EXERCISE AIM:
Using the entries below, show all lines with the string "gboolean".
::::::::
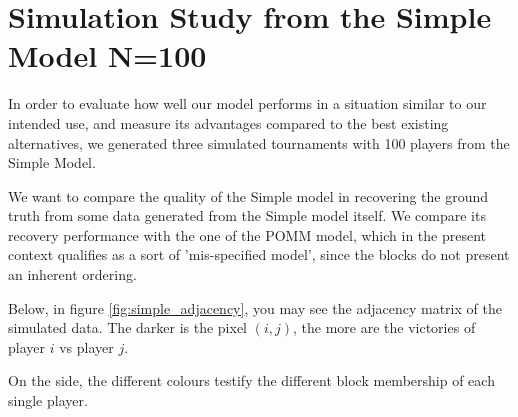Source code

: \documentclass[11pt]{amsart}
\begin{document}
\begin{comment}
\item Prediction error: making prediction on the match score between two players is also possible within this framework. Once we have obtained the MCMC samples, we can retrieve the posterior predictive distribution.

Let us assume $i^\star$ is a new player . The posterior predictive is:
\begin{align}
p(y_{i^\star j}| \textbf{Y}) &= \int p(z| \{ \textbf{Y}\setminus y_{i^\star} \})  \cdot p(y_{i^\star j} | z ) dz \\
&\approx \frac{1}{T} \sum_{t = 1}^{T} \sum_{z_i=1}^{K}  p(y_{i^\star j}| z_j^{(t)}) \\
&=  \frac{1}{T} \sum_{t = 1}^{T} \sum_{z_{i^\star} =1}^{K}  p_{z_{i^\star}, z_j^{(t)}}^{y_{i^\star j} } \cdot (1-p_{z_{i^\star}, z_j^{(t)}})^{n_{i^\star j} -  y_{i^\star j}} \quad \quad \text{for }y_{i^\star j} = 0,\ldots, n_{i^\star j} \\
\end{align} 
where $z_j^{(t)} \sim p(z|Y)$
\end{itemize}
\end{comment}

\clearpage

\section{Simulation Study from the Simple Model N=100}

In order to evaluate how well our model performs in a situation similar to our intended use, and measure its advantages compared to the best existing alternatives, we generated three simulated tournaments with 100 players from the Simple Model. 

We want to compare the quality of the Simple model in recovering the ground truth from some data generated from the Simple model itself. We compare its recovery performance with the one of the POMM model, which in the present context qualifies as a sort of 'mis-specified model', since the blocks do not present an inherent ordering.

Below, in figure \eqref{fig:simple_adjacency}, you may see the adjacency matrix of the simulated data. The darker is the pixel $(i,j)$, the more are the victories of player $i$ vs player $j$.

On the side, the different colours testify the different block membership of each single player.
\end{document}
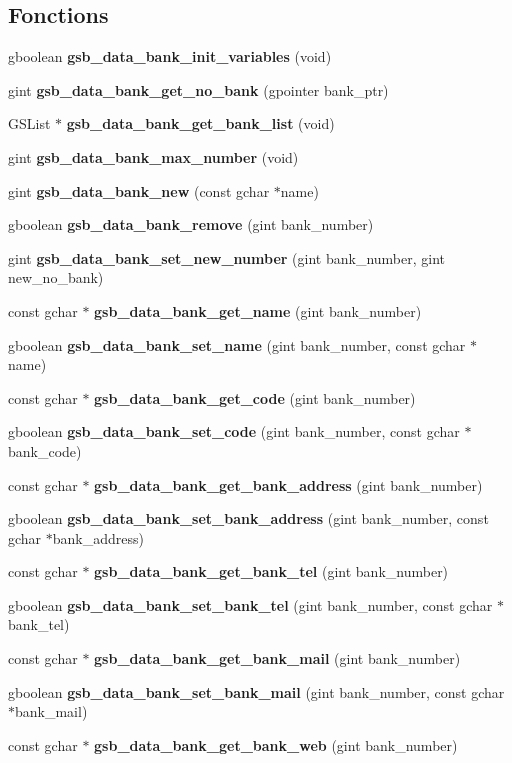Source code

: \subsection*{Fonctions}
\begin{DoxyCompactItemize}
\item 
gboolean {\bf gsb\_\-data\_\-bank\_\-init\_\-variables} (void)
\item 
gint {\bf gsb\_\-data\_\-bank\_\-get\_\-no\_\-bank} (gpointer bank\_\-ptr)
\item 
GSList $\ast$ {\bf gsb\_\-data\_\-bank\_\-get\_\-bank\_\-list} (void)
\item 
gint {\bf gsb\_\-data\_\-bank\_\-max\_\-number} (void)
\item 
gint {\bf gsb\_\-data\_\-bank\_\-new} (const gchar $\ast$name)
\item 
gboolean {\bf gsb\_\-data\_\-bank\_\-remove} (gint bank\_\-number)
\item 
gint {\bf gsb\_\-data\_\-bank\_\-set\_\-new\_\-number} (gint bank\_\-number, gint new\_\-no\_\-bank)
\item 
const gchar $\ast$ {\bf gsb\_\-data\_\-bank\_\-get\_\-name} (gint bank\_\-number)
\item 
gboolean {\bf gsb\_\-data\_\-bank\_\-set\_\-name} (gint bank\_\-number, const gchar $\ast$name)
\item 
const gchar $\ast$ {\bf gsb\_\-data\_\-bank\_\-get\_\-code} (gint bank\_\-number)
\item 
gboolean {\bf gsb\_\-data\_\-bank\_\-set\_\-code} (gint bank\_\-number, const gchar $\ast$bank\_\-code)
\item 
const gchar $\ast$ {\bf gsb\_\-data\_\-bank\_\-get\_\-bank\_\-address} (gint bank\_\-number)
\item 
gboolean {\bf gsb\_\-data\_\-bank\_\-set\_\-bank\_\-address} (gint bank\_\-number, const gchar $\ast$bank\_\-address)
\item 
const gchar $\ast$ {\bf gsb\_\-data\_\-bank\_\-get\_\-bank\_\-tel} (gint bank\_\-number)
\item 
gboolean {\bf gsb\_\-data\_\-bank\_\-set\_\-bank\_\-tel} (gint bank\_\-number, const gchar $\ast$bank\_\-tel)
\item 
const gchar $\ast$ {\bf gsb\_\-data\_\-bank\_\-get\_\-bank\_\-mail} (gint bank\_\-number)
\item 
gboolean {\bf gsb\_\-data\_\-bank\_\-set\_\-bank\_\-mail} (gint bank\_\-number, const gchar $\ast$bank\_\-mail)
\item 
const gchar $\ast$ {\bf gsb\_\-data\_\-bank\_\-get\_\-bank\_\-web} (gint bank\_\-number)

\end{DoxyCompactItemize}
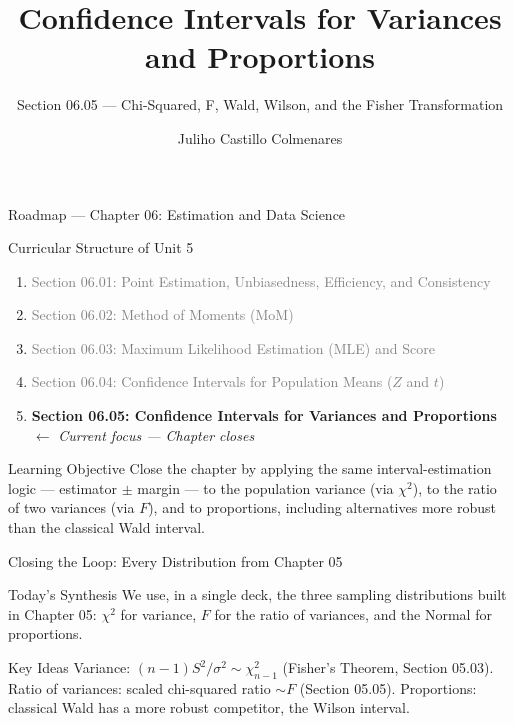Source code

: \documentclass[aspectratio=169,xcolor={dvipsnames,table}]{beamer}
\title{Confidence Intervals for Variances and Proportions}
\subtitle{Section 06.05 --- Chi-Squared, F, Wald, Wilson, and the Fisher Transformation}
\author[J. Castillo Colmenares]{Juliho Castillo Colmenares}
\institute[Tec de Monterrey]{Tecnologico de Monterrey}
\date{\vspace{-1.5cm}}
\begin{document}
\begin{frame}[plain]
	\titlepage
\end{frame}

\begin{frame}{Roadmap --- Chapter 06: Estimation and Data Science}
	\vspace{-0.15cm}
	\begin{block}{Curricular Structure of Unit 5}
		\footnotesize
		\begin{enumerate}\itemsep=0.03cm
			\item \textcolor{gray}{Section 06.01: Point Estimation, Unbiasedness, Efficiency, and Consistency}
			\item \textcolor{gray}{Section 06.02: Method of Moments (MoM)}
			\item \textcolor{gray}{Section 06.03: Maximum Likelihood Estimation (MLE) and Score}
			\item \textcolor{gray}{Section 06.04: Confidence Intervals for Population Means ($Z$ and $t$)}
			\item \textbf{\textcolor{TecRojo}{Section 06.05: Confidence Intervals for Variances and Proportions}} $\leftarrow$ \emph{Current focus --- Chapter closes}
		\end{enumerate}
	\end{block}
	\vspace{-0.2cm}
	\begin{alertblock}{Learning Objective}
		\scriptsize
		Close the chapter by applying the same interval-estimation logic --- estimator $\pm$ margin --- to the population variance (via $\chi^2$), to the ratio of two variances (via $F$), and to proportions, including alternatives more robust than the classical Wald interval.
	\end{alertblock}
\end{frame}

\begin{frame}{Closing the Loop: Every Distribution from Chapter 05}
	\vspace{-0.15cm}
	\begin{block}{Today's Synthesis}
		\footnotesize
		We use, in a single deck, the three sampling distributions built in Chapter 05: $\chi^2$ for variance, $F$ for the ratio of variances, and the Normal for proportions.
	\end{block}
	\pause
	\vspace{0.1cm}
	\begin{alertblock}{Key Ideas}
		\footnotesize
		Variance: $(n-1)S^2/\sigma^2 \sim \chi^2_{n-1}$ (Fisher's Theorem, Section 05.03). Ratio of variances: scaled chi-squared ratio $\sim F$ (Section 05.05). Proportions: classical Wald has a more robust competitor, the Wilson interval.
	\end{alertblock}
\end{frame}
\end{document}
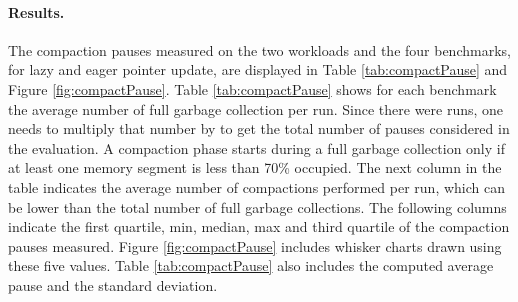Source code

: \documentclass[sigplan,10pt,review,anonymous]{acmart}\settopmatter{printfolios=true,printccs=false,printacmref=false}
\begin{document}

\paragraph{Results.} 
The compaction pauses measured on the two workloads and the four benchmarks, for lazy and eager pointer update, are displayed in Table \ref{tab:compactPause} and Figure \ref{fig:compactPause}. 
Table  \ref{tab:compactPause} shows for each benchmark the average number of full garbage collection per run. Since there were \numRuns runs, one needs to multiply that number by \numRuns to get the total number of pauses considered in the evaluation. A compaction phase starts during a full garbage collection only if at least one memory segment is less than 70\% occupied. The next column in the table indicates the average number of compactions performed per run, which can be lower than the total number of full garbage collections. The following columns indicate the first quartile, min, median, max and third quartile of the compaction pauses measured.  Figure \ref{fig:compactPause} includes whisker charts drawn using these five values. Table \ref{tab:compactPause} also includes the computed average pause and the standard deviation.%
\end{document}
::::::::
THE ANSWER:
gboolean {\bf gsb\_\-data\_\-bank\_\-init\_\-variables} (void)
gboolean {\bf gsb\_\-data\_\-bank\_\-remove} (gint bank\_\-number)
gboolean {\bf gsb\_\-data\_\-bank\_\-set\_\-name} (gint bank\_\-number, const gchar $\ast$name)
gboolean {\bf gsb\_\-data\_\-bank\_\-set\_\-code} (gint bank\_\-number, const gchar $\ast$bank\_\-code)
gboolean {\bf gsb\_\-data\_\-bank\_\-set\_\-bank\_\-address} (gint bank\_\-number, const gchar $\ast$bank\_\-address)
gboolean {\bf gsb\_\-data\_\-bank\_\-set\_\-bank\_\-tel} (gint bank\_\-number, const gchar $\ast$bank\_\-tel)
gboolean {\bf gsb\_\-data\_\-bank\_\-set\_\-bank\_\-mail} (gint bank\_\-number, const gchar $\ast$bank\_\-mail)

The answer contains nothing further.